BEGIN THE RECORDS
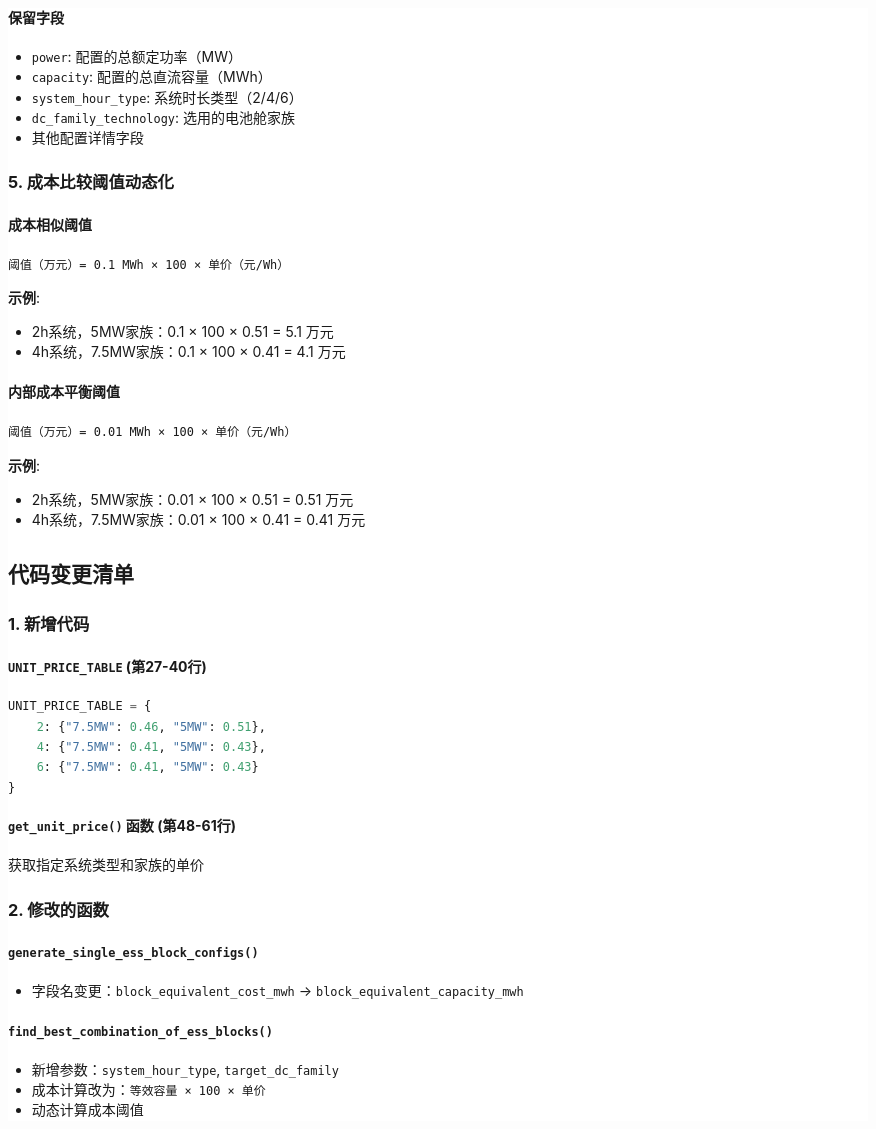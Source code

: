 #### 保留字段
- `power`: 配置的总额定功率（MW）
- `capacity`: 配置的总直流容量（MWh）
- `system_hour_type`: 系统时长类型（2/4/6）
- `dc_family_technology`: 选用的电池舱家族
- 其他配置详情字段

### 5. 成本比较阈值动态化

#### 成本相似阈值
```
阈值（万元）= 0.1 MWh × 100 × 单价（元/Wh）
```

**示例**:
- 2h系统，5MW家族：0.1 × 100 × 0.51 = 5.1 万元
- 4h系统，7.5MW家族：0.1 × 100 × 0.41 = 4.1 万元

#### 内部成本平衡阈值
```
阈值（万元）= 0.01 MWh × 100 × 单价（元/Wh）
```

**示例**:
- 2h系统，5MW家族：0.01 × 100 × 0.51 = 0.51 万元
- 4h系统，7.5MW家族：0.01 × 100 × 0.41 = 0.41 万元

## 代码变更清单

### 1. 新增代码

#### `UNIT_PRICE_TABLE` (第27-40行)
```python
UNIT_PRICE_TABLE = {
    2: {"7.5MW": 0.46, "5MW": 0.51},
    4: {"7.5MW": 0.41, "5MW": 0.43},
    6: {"7.5MW": 0.41, "5MW": 0.43}
}
```

#### `get_unit_price()` 函数 (第48-61行)
获取指定系统类型和家族的单价

### 2. 修改的函数

#### `generate_single_ess_block_configs()`
- 字段名变更：`block_equivalent_cost_mwh` → `block_equivalent_capacity_mwh`

#### `find_best_combination_of_ess_blocks()`
- 新增参数：`system_hour_type`, `target_dc_family`
- 成本计算改为：`等效容量 × 100 × 单价`
- 动态计算成本阈值
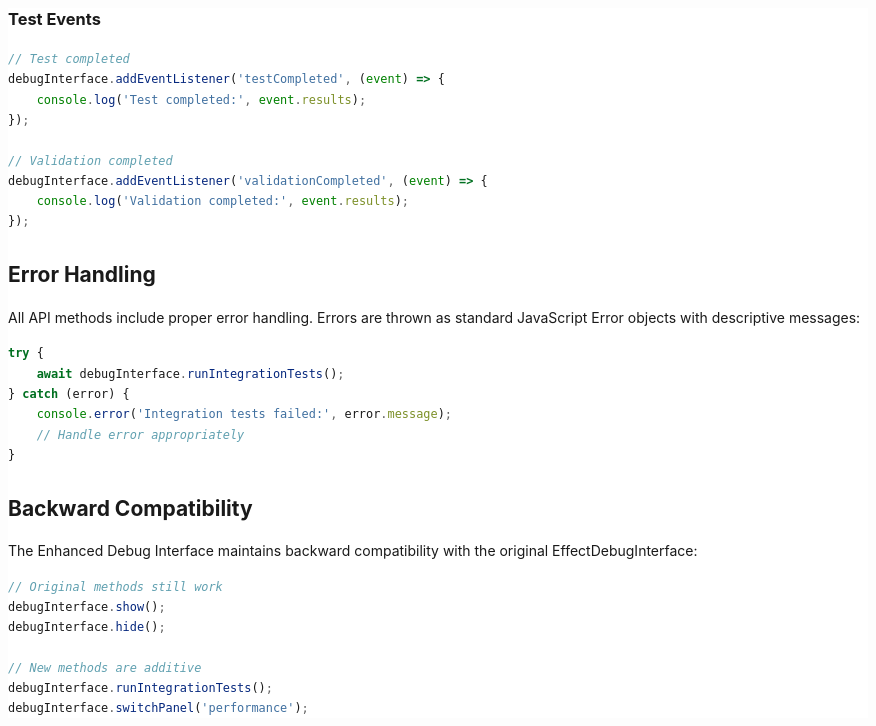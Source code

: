 ### Test Events

```javascript
// Test completed
debugInterface.addEventListener('testCompleted', (event) => {
    console.log('Test completed:', event.results);
});

// Validation completed
debugInterface.addEventListener('validationCompleted', (event) => {
    console.log('Validation completed:', event.results);
});
```

## Error Handling

All API methods include proper error handling. Errors are thrown as standard JavaScript Error objects with descriptive messages:

```javascript
try {
    await debugInterface.runIntegrationTests();
} catch (error) {
    console.error('Integration tests failed:', error.message);
    // Handle error appropriately
}
```

## Backward Compatibility

The Enhanced Debug Interface maintains backward compatibility with the original EffectDebugInterface:

```javascript
// Original methods still work
debugInterface.show();
debugInterface.hide();

// New methods are additive
debugInterface.runIntegrationTests();
debugInterface.switchPanel('performance');
```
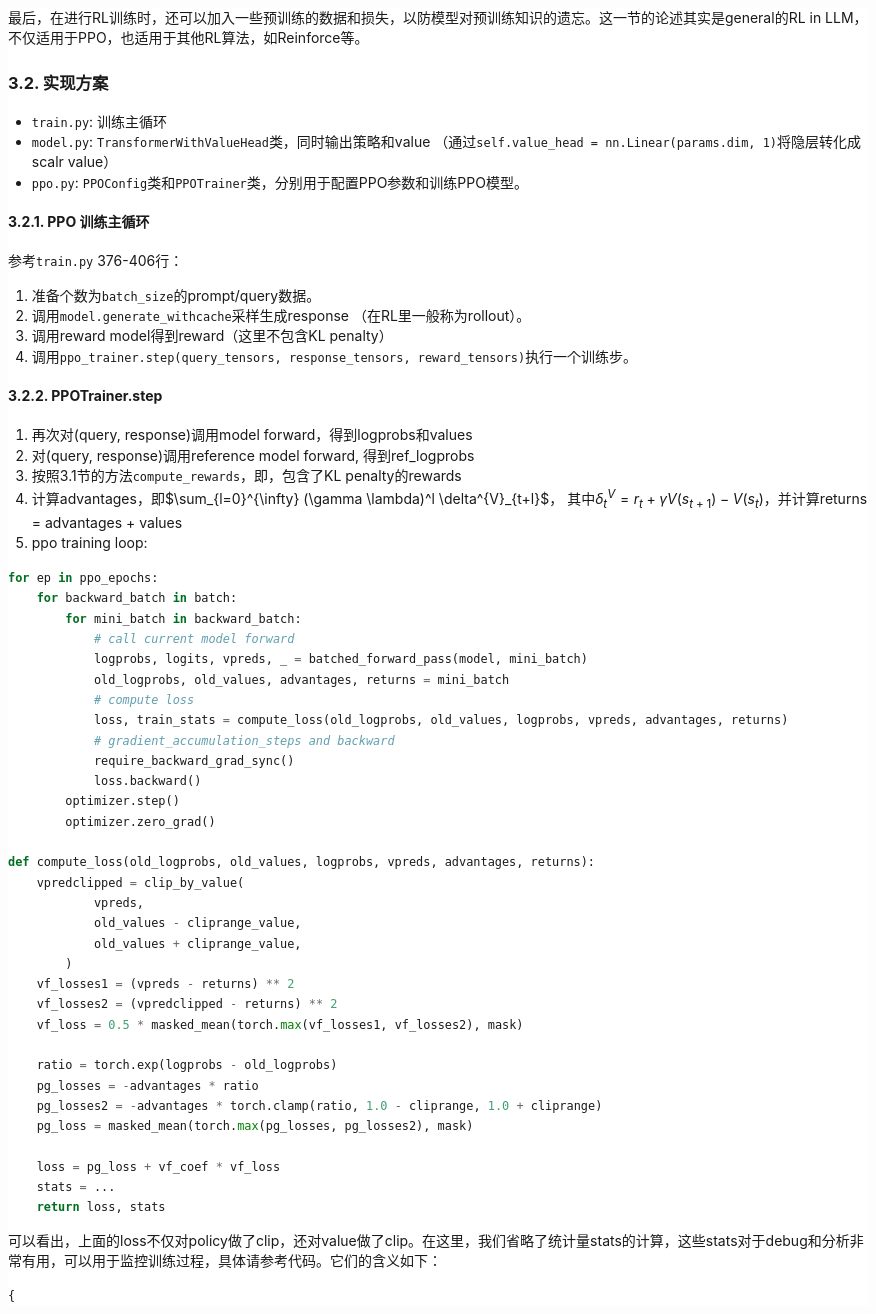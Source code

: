 最后，在进行RL训练时，还可以加入一些预训练的数据和损失，以防模型对预训练知识的遗忘。这一节的论述其实是general的RL in LLM，不仅适用于PPO，也适用于其他RL算法，如Reinforce等。


### 3.2. 实现方案

- `train.py`: 训练主循环
- `model.py`: `TransformerWithValueHead`类，同时输出策略和value （通过`self.value_head = nn.Linear(params.dim, 1)`将隐层转化成scalr value）
- `ppo.py`: `PPOConfig`类和`PPOTrainer`类，分别用于配置PPO参数和训练PPO模型。

#### 3.2.1. PPO 训练主循环

参考`train.py` 376-406行：
1. 准备个数为`batch_size`的prompt/query数据。
2. 调用`model.generate_withcache`采样生成response （在RL里一般称为rollout）。
3. 调用reward model得到reward（这里不包含KL penalty）
4. 调用`ppo_trainer.step(query_tensors, response_tensors, reward_tensors)`执行一个训练步。

#### 3.2.2. PPOTrainer.step
1. 再次对(query, response)调用model forward，得到logprobs和values
2. 对(query, response)调用reference model forward, 得到ref_logprobs
3. 按照3.1节的方法`compute_rewards`，即，包含了KL penalty的rewards
4. 计算advantages，即$\sum_{l=0}^{\infty} (\gamma \lambda)^l \delta^{V}_{t+l}$， 其中$\delta_t^{V} = r_t + \gamma V(s_{t+1}) - V(s_t)$，并计算returns = advantages + values
5. ppo training loop:
```python
for ep in ppo_epochs:
    for backward_batch in batch:
        for mini_batch in backward_batch:
            # call current model forward
            logprobs, logits, vpreds, _ = batched_forward_pass(model, mini_batch)
            old_logprobs, old_values, advantages, returns = mini_batch
            # compute loss
            loss, train_stats = compute_loss(old_logprobs, old_values, logprobs, vpreds, advantages, returns)
            # gradient_accumulation_steps and backward
            require_backward_grad_sync()
            loss.backward()
        optimizer.step()
        optimizer.zero_grad()

def compute_loss(old_logprobs, old_values, logprobs, vpreds, advantages, returns):
    vpredclipped = clip_by_value(
            vpreds,
            old_values - cliprange_value,
            old_values + cliprange_value,
        )
    vf_losses1 = (vpreds - returns) ** 2
    vf_losses2 = (vpredclipped - returns) ** 2
    vf_loss = 0.5 * masked_mean(torch.max(vf_losses1, vf_losses2), mask)

    ratio = torch.exp(logprobs - old_logprobs)
    pg_losses = -advantages * ratio
    pg_losses2 = -advantages * torch.clamp(ratio, 1.0 - cliprange, 1.0 + cliprange)
    pg_loss = masked_mean(torch.max(pg_losses, pg_losses2), mask)

    loss = pg_loss + vf_coef * vf_loss
    stats = ...
    return loss, stats
```
可以看出，上面的loss不仅对policy做了clip，还对value做了clip。在这里，我们省略了统计量stats的计算，这些stats对于debug和分析非常有用，可以用于监控训练过程，具体请参考代码。它们的含义如下：
```
{
```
END THE RECORDS
All lines in the records above that contain "optimizer" are to be reported.

        optimizer.step()
        optimizer.zero_grad()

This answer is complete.